### What is needed
Whenever a line in the data holds the string "vercel", copy that line.

### Record extracts

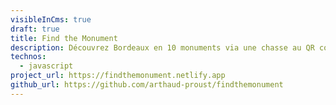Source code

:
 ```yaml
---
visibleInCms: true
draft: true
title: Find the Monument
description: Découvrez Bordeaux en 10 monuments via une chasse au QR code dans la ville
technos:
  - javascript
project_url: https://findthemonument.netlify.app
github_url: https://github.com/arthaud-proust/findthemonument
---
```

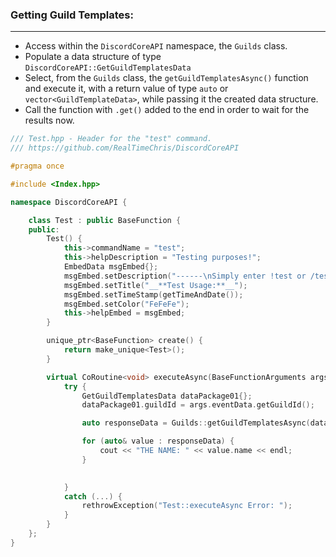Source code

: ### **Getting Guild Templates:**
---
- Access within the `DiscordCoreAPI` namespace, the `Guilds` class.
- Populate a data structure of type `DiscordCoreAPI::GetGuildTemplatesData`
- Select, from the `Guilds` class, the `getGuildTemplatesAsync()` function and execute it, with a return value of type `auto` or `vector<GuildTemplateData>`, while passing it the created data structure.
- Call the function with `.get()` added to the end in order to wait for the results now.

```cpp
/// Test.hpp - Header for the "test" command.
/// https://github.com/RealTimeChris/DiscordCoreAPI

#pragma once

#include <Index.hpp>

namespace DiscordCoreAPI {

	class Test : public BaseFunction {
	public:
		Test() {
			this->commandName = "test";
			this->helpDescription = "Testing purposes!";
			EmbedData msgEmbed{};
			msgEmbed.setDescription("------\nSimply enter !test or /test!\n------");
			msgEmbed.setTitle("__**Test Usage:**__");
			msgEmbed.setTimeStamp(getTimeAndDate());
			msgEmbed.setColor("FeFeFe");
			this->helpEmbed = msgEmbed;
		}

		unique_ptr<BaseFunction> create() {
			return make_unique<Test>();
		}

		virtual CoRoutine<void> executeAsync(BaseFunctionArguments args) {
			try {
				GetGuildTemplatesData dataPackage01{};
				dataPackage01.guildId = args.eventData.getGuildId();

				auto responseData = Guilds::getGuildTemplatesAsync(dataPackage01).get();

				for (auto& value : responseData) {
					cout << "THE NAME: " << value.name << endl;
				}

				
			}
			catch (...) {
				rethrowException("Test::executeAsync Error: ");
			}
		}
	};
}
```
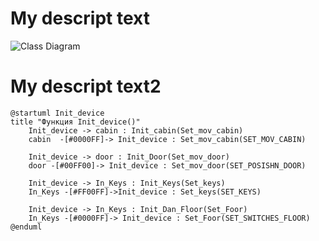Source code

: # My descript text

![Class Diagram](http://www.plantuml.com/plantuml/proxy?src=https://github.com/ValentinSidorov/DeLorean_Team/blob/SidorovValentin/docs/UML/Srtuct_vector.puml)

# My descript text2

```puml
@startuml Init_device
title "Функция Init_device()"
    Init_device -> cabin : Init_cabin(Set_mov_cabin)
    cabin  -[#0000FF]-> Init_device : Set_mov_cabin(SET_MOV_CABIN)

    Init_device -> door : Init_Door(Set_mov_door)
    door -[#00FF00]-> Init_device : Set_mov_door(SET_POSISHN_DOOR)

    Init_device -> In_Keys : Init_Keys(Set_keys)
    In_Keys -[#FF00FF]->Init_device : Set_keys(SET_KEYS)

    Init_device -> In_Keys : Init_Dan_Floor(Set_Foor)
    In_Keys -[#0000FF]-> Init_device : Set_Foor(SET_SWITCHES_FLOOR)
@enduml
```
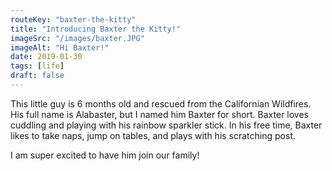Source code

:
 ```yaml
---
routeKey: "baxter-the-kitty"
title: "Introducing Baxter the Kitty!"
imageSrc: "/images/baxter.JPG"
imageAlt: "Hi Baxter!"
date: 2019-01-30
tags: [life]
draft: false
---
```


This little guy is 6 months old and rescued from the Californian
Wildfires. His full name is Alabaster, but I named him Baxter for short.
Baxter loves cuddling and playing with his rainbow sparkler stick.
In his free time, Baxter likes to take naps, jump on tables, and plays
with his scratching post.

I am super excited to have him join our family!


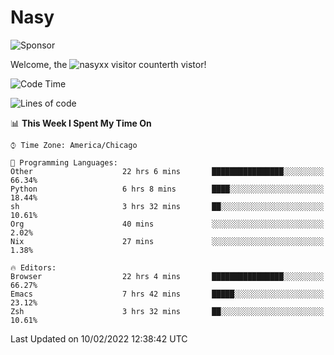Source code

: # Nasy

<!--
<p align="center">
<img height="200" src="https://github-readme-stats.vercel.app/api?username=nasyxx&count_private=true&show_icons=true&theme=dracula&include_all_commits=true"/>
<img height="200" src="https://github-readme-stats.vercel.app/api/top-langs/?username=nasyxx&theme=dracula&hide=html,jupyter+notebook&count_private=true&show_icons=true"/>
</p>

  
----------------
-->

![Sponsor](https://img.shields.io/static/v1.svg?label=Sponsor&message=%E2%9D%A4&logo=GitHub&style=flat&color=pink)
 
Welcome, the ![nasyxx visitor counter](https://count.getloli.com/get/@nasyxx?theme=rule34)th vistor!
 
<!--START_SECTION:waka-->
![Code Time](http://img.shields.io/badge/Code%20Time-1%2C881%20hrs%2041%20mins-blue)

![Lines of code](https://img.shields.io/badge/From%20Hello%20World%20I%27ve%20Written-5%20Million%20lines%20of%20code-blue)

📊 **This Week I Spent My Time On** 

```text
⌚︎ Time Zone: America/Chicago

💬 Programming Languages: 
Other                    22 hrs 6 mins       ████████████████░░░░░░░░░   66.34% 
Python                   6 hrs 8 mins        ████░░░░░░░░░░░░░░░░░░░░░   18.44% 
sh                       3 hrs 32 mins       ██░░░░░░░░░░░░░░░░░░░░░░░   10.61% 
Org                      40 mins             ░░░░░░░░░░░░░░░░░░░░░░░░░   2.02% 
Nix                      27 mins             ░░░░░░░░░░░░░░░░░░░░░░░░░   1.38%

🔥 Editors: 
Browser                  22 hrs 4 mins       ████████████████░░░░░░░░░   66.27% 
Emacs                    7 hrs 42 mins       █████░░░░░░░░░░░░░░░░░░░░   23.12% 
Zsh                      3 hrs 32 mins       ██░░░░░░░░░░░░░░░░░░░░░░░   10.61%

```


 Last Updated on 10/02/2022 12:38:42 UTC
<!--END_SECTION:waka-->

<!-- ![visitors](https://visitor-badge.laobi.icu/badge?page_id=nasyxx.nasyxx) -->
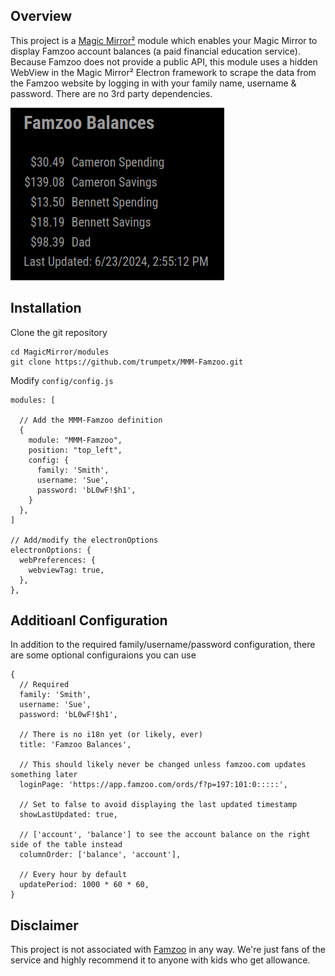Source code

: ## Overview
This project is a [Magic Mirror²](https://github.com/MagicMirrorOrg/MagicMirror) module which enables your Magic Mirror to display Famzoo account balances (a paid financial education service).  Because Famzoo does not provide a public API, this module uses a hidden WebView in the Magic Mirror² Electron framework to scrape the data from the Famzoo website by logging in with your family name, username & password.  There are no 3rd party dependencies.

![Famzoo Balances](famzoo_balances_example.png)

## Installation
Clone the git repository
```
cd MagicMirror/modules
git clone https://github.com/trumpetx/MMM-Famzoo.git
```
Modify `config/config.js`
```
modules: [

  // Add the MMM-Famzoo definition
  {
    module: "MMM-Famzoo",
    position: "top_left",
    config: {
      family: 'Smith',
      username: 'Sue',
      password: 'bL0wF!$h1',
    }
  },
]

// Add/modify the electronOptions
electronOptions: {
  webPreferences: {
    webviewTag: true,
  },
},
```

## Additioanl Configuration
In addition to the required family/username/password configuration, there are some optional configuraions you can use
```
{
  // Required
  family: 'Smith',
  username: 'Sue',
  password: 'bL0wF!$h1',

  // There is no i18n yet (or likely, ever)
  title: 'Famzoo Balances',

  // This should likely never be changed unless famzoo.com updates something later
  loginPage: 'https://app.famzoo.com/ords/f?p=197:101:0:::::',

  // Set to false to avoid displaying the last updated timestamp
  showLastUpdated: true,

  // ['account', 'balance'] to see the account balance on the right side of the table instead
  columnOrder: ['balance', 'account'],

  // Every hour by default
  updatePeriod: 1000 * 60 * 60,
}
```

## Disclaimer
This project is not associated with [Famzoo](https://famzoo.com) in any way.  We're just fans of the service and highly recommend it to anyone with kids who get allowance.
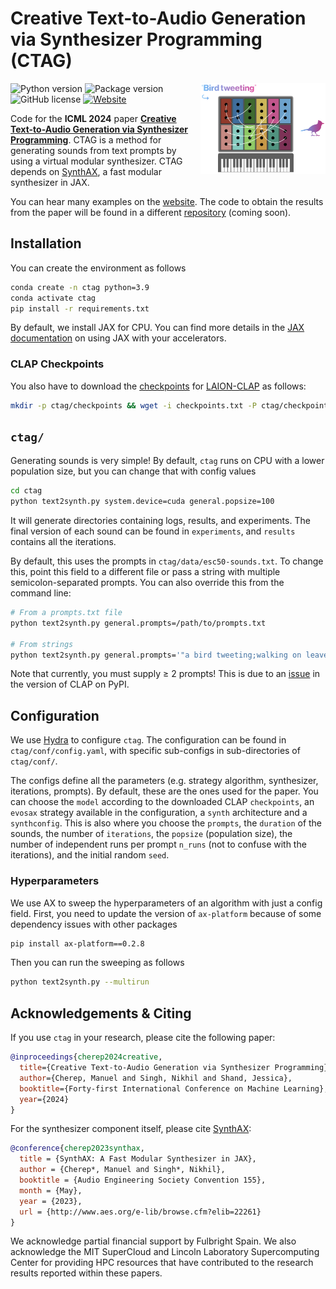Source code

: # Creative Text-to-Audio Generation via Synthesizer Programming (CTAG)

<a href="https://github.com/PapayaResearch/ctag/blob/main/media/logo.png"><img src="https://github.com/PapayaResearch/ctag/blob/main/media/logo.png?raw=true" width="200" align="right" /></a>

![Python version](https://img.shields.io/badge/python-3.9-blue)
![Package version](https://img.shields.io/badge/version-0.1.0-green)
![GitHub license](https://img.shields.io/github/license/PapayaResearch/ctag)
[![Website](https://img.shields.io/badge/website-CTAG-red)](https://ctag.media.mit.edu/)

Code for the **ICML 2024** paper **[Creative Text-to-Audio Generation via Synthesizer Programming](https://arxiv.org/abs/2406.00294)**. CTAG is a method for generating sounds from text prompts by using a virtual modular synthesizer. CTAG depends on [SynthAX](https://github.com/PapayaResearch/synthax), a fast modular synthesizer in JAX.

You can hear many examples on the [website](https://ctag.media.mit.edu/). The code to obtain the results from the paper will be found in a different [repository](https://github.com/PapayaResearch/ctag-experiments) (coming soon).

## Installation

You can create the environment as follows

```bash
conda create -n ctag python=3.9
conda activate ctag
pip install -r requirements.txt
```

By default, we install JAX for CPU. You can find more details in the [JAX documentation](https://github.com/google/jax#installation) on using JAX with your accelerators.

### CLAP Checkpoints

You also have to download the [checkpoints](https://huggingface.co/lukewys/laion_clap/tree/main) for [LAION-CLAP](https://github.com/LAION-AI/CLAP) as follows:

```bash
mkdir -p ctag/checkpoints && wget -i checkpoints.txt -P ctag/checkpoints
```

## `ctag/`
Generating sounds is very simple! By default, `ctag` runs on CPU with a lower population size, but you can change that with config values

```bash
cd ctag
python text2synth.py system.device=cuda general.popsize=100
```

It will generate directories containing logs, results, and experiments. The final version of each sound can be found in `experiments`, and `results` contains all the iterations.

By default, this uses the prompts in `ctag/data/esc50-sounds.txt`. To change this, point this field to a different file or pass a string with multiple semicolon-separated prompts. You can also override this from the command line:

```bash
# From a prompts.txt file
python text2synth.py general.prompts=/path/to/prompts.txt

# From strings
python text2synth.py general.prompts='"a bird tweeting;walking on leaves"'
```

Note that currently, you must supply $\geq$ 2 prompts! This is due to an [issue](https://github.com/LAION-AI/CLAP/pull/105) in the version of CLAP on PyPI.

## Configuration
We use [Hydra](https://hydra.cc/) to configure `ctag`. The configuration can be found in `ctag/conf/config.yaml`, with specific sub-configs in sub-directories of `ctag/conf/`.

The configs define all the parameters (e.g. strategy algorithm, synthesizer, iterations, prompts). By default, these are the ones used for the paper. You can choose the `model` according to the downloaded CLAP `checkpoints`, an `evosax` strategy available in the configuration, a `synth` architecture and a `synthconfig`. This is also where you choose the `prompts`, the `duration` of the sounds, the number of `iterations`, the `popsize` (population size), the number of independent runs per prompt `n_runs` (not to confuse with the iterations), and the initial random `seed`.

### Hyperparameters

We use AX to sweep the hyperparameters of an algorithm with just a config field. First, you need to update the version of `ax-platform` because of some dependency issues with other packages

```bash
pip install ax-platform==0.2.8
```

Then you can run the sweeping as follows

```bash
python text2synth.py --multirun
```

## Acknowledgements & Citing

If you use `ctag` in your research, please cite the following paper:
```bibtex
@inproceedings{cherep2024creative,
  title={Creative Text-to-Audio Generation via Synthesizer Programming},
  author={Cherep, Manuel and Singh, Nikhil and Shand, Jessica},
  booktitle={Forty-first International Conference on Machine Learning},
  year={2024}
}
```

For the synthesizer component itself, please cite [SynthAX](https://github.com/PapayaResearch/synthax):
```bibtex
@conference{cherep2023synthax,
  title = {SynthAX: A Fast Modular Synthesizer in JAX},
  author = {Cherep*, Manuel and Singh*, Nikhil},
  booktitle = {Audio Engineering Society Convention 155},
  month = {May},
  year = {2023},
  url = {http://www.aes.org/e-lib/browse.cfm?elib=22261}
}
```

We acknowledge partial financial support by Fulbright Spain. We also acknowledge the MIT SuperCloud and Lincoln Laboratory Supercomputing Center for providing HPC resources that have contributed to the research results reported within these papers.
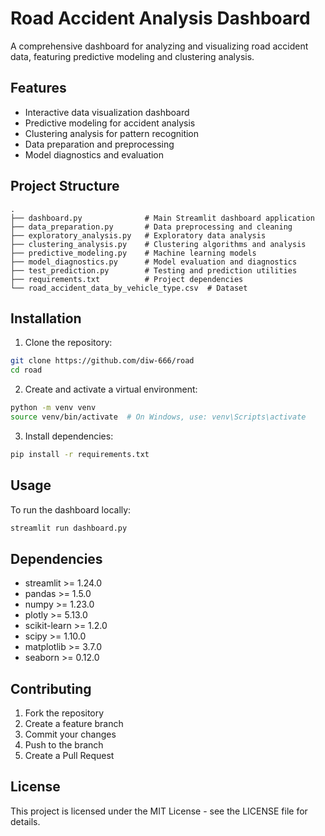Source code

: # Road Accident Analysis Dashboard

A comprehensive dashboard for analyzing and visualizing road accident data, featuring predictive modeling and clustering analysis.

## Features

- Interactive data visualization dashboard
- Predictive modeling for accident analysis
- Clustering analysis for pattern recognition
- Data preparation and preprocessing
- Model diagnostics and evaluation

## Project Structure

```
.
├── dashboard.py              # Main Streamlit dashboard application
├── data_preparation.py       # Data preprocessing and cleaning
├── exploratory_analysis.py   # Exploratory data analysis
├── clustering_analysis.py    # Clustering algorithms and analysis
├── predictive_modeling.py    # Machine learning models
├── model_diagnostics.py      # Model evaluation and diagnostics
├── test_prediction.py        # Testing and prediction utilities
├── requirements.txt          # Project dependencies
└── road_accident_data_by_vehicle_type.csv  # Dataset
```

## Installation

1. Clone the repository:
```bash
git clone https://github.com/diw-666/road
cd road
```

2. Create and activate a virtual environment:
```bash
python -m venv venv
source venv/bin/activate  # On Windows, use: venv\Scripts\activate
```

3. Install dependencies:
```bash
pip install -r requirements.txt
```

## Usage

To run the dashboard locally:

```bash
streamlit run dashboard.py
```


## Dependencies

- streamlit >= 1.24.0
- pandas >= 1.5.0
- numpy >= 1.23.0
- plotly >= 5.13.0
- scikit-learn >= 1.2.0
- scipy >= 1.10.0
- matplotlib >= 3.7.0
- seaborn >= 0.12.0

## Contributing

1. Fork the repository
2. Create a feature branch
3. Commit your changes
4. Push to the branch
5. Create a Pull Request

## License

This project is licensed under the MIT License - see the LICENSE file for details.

### Exercise output
<img height="200" src="https://github-readme-stats.vercel.app/api?username=nasyxx&count_private=true&show_icons=true&theme=dracula&include_all_commits=true"/>
<img height="200" src="https://github-readme-stats.vercel.app/api/top-langs/?username=nasyxx&theme=dracula&hide=html,jupyter+notebook&count_private=true&show_icons=true"/>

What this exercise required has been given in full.